> [What to produce] Output the entries below word for word, stopping once the line containing "## 📱 Overview" is done, and omit each picture.

> [Data to process]
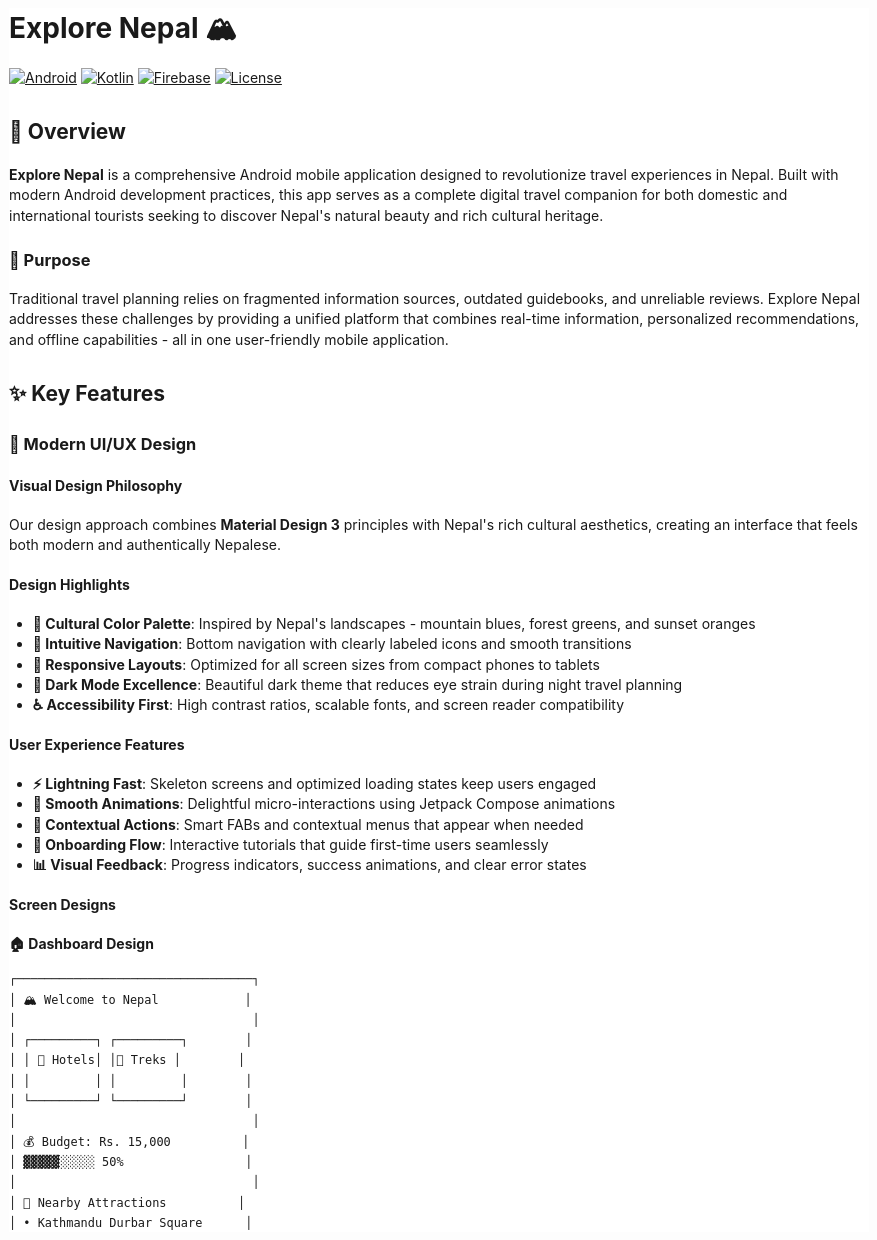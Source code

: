 # Explore Nepal 🏔️

[![Android](https://img.shields.io/badge/Platform-Android-green.svg)](https://android.com/)
[![Kotlin](https://img.shields.io/badge/Language-Kotlin-purple.svg)](https://kotlinlang.org/)
[![Firebase](https://img.shields.io/badge/Backend-Firebase-orange.svg)](https://firebase.google.com/)
[![License](https://img.shields.io/badge/License-MIT-blue.svg)](LICENSE)

## 📱 Overview

**Explore Nepal** is a comprehensive Android mobile application designed to revolutionize travel experiences in Nepal. Built with modern Android development practices, this app serves as a complete digital travel companion for both domestic and international tourists seeking to discover Nepal's natural beauty and rich cultural heritage.

### 🎯 Purpose
Traditional travel planning relies on fragmented information sources, outdated guidebooks, and unreliable reviews. Explore Nepal addresses these challenges by providing a unified platform that combines real-time information, personalized recommendations, and offline capabilities - all in one user-friendly mobile application.

## ✨ Key Features

### 🎨 Modern UI/UX Design

#### Visual Design Philosophy
Our design approach combines **Material Design 3** principles with Nepal's rich cultural aesthetics, creating an interface that feels both modern and authentically Nepalese.

#### Design Highlights
- **🌄 Cultural Color Palette**: Inspired by Nepal's landscapes - mountain blues, forest greens, and sunset oranges
- **🎯 Intuitive Navigation**: Bottom navigation with clearly labeled icons and smooth transitions
- **📱 Responsive Layouts**: Optimized for all screen sizes from compact phones to tablets
- **🌙 Dark Mode Excellence**: Beautiful dark theme that reduces eye strain during night travel planning
- **♿ Accessibility First**: High contrast ratios, scalable fonts, and screen reader compatibility

#### User Experience Features
- **⚡ Lightning Fast**: Skeleton screens and optimized loading states keep users engaged
- **🔄 Smooth Animations**: Delightful micro-interactions using Jetpack Compose animations
- **📍 Contextual Actions**: Smart FABs and contextual menus that appear when needed
- **🎪 Onboarding Flow**: Interactive tutorials that guide first-time users seamlessly
- **📊 Visual Feedback**: Progress indicators, success animations, and clear error states

#### Screen Designs

**🏠 Dashboard Design**
```
┌─────────────────────────────────┐
│ 🏔️ Welcome to Nepal            │
│                                 │
│ ┌─────────┐ ┌─────────┐        │
│ │ 🏨 Hotels│ │🥾 Treks │        │
│ │         │ │         │        │
│ └─────────┘ └─────────┘        │
│                                 │
│ 💰 Budget: Rs. 15,000          │
│ ▓▓▓▓▓░░░░░ 50%                 │
│                                 │
│ 📍 Nearby Attractions          │
│ • Kathmandu Durbar Square      │
```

> [The answer]
Source code

: # Explore Nepal 🏔️

[![Android](https://img.shields.io/badge/Platform-Android-green.svg)](https://android.com/)
[![Kotlin](https://img.shields.io/badge/Language-Kotlin-purple.svg)](https://kotlinlang.org/)
[![Firebase](https://img.shields.io/badge/Backend-Firebase-orange.svg)](https://firebase.google.com/)
[![License](https://img.shields.io/badge/License-MIT-blue.svg)](LICENSE)

## 📱 Overview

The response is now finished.